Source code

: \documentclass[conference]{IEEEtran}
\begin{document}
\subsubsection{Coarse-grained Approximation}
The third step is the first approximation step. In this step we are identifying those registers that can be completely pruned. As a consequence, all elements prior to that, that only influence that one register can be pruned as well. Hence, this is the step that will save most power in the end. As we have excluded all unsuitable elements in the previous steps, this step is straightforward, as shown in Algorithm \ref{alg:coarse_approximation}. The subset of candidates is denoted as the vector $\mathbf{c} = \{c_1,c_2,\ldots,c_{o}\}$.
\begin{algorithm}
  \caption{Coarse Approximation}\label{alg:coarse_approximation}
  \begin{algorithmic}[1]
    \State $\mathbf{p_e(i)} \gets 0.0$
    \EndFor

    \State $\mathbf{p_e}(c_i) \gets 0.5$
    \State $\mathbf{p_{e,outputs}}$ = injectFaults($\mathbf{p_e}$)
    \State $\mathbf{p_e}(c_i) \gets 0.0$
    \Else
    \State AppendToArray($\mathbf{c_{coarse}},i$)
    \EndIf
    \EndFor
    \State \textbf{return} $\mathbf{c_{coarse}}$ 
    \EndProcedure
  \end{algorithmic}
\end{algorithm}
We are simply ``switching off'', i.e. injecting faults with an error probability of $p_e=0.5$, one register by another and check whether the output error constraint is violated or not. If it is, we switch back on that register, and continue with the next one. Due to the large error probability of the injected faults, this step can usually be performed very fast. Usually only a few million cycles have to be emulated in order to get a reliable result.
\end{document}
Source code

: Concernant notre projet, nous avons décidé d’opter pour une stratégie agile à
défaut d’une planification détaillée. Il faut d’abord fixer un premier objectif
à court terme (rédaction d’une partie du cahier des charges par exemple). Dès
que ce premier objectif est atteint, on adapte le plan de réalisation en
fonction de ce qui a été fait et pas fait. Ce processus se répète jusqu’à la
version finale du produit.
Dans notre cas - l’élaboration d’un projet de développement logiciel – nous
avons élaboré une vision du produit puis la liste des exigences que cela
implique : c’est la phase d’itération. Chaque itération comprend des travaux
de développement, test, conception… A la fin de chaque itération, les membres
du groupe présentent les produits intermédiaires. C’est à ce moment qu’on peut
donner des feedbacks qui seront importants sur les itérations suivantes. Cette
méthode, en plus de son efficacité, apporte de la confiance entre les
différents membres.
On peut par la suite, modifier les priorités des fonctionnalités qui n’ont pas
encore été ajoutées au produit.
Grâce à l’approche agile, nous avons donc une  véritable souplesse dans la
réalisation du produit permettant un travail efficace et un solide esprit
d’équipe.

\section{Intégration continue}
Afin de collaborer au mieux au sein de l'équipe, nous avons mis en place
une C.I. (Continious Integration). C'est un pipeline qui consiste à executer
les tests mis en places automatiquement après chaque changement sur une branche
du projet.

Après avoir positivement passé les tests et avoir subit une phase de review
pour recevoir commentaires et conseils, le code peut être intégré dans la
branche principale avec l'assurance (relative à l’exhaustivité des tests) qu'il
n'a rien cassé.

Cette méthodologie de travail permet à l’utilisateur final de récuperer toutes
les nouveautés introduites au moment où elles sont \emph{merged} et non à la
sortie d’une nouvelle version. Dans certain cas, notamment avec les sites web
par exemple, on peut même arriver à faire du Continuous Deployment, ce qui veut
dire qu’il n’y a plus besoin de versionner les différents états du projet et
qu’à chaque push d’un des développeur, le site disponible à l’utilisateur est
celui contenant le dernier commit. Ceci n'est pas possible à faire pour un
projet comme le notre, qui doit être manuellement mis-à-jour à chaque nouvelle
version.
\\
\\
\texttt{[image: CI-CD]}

AIM OF THE TASK ▸ Give back one number only: the count of lines in the entries that hold the string "Cette".

YOUR RESPONSE ▸ 2